### Problem
Below is a listing; restate from it, character for character, the lines beginning at the line holding "of the light." and ending at the line holding "### Optional adapter settings (per device)", both included.

⁂

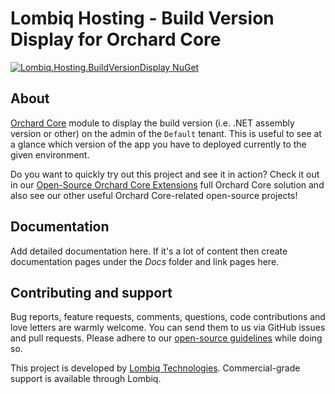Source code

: # Lombiq Hosting - Build Version Display for Orchard Core

[![Lombiq.Hosting.BuildVersionDisplay NuGet](https://img.shields.io/nuget/v/Lombiq.Hosting.BuildVersionDisplay?label=Lombiq.Hosting.BuildVersionDisplay)](https://www.nuget.org/packages/Lombiq.Hosting.BuildVersionDisplay/)

## About

[Orchard Core](https://www.orchardcore.net/) module to display the build version (i.e. .NET assembly version or other) on the admin of the `Default` tenant. This is useful to see at a glance which version of the app you have to deployed currently to the given environment.

Do you want to quickly try out this project and see it in action? Check it out in our [Open-Source Orchard Core Extensions](https://github.com/Lombiq/Open-Source-Orchard-Core-Extensions) full Orchard Core solution and also see our other useful Orchard Core-related open-source projects!

## Documentation

Add detailed documentation here. If it's a lot of content then create documentation pages under the *Docs* folder and link pages here.

## Contributing and support

Bug reports, feature requests, comments, questions, code contributions and love letters are warmly welcome. You can send them to us via GitHub issues and pull requests. Please adhere to our [open-source guidelines](https://lombiq.com/open-source-guidelines) while doing so.

This project is developed by [Lombiq Technologies](https://lombiq.com/). Commercial-grade support is available through Lombiq.
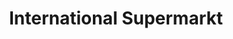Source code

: ---
title: "International Supermarkt"
url: /limburg-an-der-lahn/international-supermarkt/
shop: Lebensmittel
---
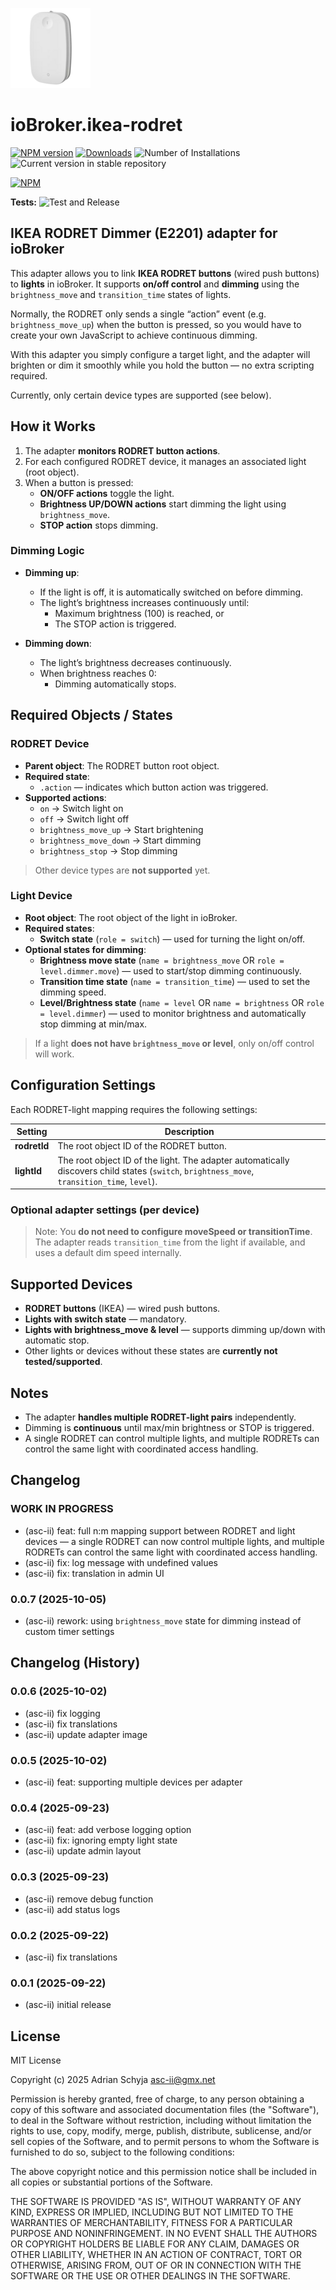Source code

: ![Logo](docs/rodret_128.png)

# ioBroker.ikea-rodret

[![NPM version](https://img.shields.io/npm/v/iobroker.ikea-rodret.svg)](https://www.npmjs.com/package/iobroker.ikea-rodret)
[![Downloads](https://img.shields.io/npm/dm/iobroker.ikea-rodret.svg)](https://www.npmjs.com/package/iobroker.ikea-rodret)
![Number of Installations](https://iobroker.live/badges/ikea-rodret-installed.svg)
![Current version in stable repository](https://iobroker.live/badges/ikea-rodret-stable.svg)

[![NPM](https://nodei.co/npm/iobroker.ikea-rodret.png?downloads=true)](https://nodei.co/npm/iobroker.ikea-rodret/)

**Tests:** ![Test and Release](https://github.com/asc-ii/ioBroker.ikea-rodret/workflows/Test%20and%20Release/badge.svg)

## IKEA RODRET Dimmer (E2201) adapter for ioBroker

This adapter allows you to link **IKEA RODRET buttons** (wired push buttons) to **lights** in ioBroker. It supports **on/off control** and **dimming** using the `brightness_move` and `transition_time` states of lights.

Normally, the RODRET only sends a single “action” event (e.g. `brightness_move_up`) when the button is pressed,
so you would have to create your own JavaScript to achieve continuous dimming.

With this adapter you simply configure a target light, and the adapter will
brighten or dim it smoothly while you hold the button — no extra scripting required.

Currently, only certain device types are supported (see below).

## How it Works

1. The adapter **monitors RODRET button actions**.
2. For each configured RODRET device, it manages an associated light (root object).
3. When a button is pressed:
    - **ON/OFF actions** toggle the light.
    - **Brightness UP/DOWN actions** start dimming the light using `brightness_move`.
    - **STOP action** stops dimming.

### Dimming Logic

- **Dimming up**:
    - If the light is off, it is automatically switched on before dimming.
    - The light’s brightness increases continuously until:
        - Maximum brightness (100) is reached, or
        - The STOP action is triggered.

- **Dimming down**:
    - The light’s brightness decreases continuously.
    - When brightness reaches 0:
        - Dimming automatically stops.

## Required Objects / States

### RODRET Device

- **Parent object**: The RODRET button root object.
- **Required state**:
    - `.action` — indicates which button action was triggered.
- **Supported actions**:
    - `on` → Switch light on
    - `off` → Switch light off
    - `brightness_move_up` → Start brightening
    - `brightness_move_down` → Start dimming
    - `brightness_stop` → Stop dimming

> Other device types are **not supported** yet.

### Light Device

- **Root object**: The root object of the light in ioBroker.
- **Required states**:
    - **Switch state** (`role = switch`) — used for turning the light on/off.
- **Optional states for dimming**:
    - **Brightness move state** (`name = brightness_move` OR `role = level.dimmer.move`) — used to start/stop dimming continuously.
    - **Transition time state** (`name = transition_time`) — used to set the dimming speed.
    - **Level/Brightness state** (`name = level` OR `name = brightness` OR `role = level.dimmer`) — used to monitor brightness and automatically stop dimming at min/max.

> If a light **does not have `brightness_move` or level**, only on/off control will work.

## Configuration Settings

Each RODRET-light mapping requires the following settings:

| Setting      | Description                                                                                                                                  |
| ------------ | -------------------------------------------------------------------------------------------------------------------------------------------- |
| **rodretId** | The root object ID of the RODRET button.                                                                                                     |
| **lightId**  | The root object ID of the light. The adapter automatically discovers child states (`switch`, `brightness_move`, `transition_time`, `level`). |

### Optional adapter settings (per device)

> Note: You **do not need to configure moveSpeed or transitionTime**. The adapter reads `transition_time` from the light if available, and uses a default dim speed internally.

## Supported Devices

- **RODRET buttons** (IKEA) — wired push buttons.
- **Lights with switch state** — mandatory.
- **Lights with brightness_move & level** — supports dimming up/down with automatic stop.
- Other lights or devices without these states are **currently not tested/supported**.

## Notes

- The adapter **handles multiple RODRET-light pairs** independently.
- Dimming is **continuous** until max/min brightness or STOP is triggered.
- A single RODRET can control multiple lights, and multiple RODRETs can control the same light with coordinated access handling.

## Changelog

<!--
	Placeholder for the next version (at the beginning of the line):
	### **WORK IN PROGRESS**
-->

### **WORK IN PROGRESS**

- (asc-ii) feat: full n:m mapping support between RODRET and light devices — a single RODRET can now control multiple lights, and multiple RODRETs can control the same light with coordinated access handling.
- (asc-ii) fix: log message with undefined values
- (asc-ii) fix: translation in admin UI

### 0.0.7 (2025-10-05)

- (asc-ii) rework: using `brightness_move` state for dimming instead of custom timer settings

## Changelog (History)

### 0.0.6 (2025-10-02)

- (asc-ii) fix logging
- (asc-ii) fix translations
- (asc-ii) update adapter image

### 0.0.5 (2025-10-02)

- (asc-ii) feat: supporting multiple devices per adapter

### 0.0.4 (2025-09-23)

- (asc-ii) feat: add verbose logging option
- (asc-ii) fix: ignoring empty light state
- (asc-ii) update admin layout

### 0.0.3 (2025-09-23)

- (asc-ii) remove debug function
- (asc-ii) add status logs

### 0.0.2 (2025-09-22)

- (asc-ii) fix translations

### 0.0.1 (2025-09-22)

- (asc-ii) initial release

## License

MIT License

Copyright (c) 2025 Adrian Schyja <asc-ii@gmx.net>

Permission is hereby granted, free of charge, to any person obtaining a copy
of this software and associated documentation files (the "Software"), to deal
in the Software without restriction, including without limitation the rights
to use, copy, modify, merge, publish, distribute, sublicense, and/or sell
copies of the Software, and to permit persons to whom the Software is
furnished to do so, subject to the following conditions:

The above copyright notice and this permission notice shall be included in all
copies or substantial portions of the Software.

THE SOFTWARE IS PROVIDED "AS IS", WITHOUT WARRANTY OF ANY KIND, EXPRESS OR
IMPLIED, INCLUDING BUT NOT LIMITED TO THE WARRANTIES OF MERCHANTABILITY,
FITNESS FOR A PARTICULAR PURPOSE AND NONINFRINGEMENT. IN NO EVENT SHALL THE
AUTHORS OR COPYRIGHT HOLDERS BE LIABLE FOR ANY CLAIM, DAMAGES OR OTHER
LIABILITY, WHETHER IN AN ACTION OF CONTRACT, TORT OR OTHERWISE, ARISING FROM,
OUT OF OR IN CONNECTION WITH THE SOFTWARE OR THE USE OR OTHER DEALINGS IN THE
SOFTWARE.
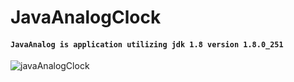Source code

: # JavaAnalogClock

#### `JavaAnalog is application utilizing jdk 1.8 version 1.8.0_251`

![javaAnalogClock](https://github.com/MAbdurahman/JavaAnalogClock/assets/20928980/19bd898d-e202-4f5e-a79e-faba4bebfd76)

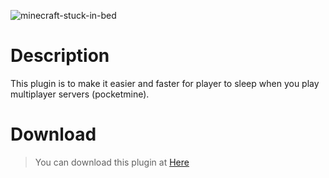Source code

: ![minecraft-stuck-in-bed](https://user-images.githubusercontent.com/70942403/111478134-5ce52d00-8762-11eb-9ba0-56b665fb09fd.jpg)
# Description
This plugin is to make it easier and faster for player to sleep when you play multiplayer servers (pocketmine). 
# Download 
> You can download this plugin at [Here](https://github.com/DerphSZ/SinglePlayerSleep/releases/tag/1.0)
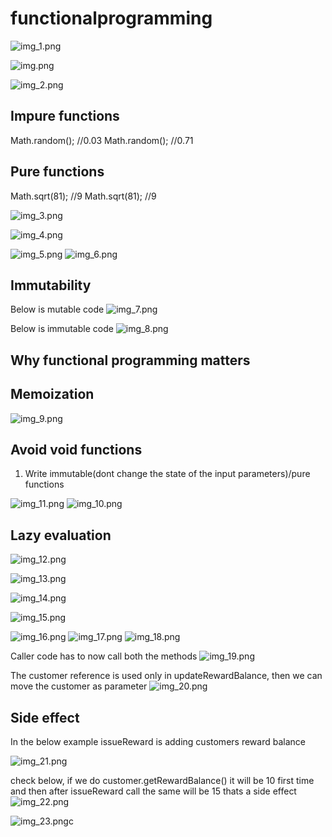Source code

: # functionalprogramming

![img_1.png](img_1.png)

![img.png](img.png)

![img_2.png](img_2.png)

## Impure functions
Math.random(); //0.03
Math.random(); //0.71

## Pure functions
Math.sqrt(81); //9
Math.sqrt(81); //9

![img_3.png](img_3.png)

![img_4.png](img_4.png)

![img_5.png](img_5.png)
![img_6.png](img_6.png)

## Immutability
Below is mutable code
![img_7.png](img_7.png)

Below is immutable code
![img_8.png](img_8.png)

## Why functional programming matters
## Memoization
![img_9.png](img_9.png)

## Avoid void functions
1) Write immutable(dont change the state of the input parameters)/pure functions



![img_11.png](img_11.png)
![img_10.png](img_10.png)

## Lazy evaluation
![img_12.png](img_12.png)

![img_13.png](img_13.png)


![img_14.png](img_14.png)

![img_15.png](img_15.png)

![img_16.png](img_16.png)
![img_17.png](img_17.png)
![img_18.png](img_18.png)

Caller code has to now call both the methods
![img_19.png](img_19.png)

The customer reference is used only in updateRewardBalance, then
we can move the customer as parameter
![img_20.png](img_20.png)



## Side effect
In the below example issueReward is adding customers reward balance

![img_21.png](img_21.png)

check below, if we do customer.getRewardBalance() it will be 10 first time
and then after issueReward call the same will be 15 thats a side effect
![img_22.png](img_22.png)

![img_23.png](img_23.png)c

⁂

### Task response
| **lightId**  | The root object ID of the light. The adapter automatically discovers child states (`switch`, `brightness_move`, `transition_time`, `level`). |

### Optional adapter settings (per device)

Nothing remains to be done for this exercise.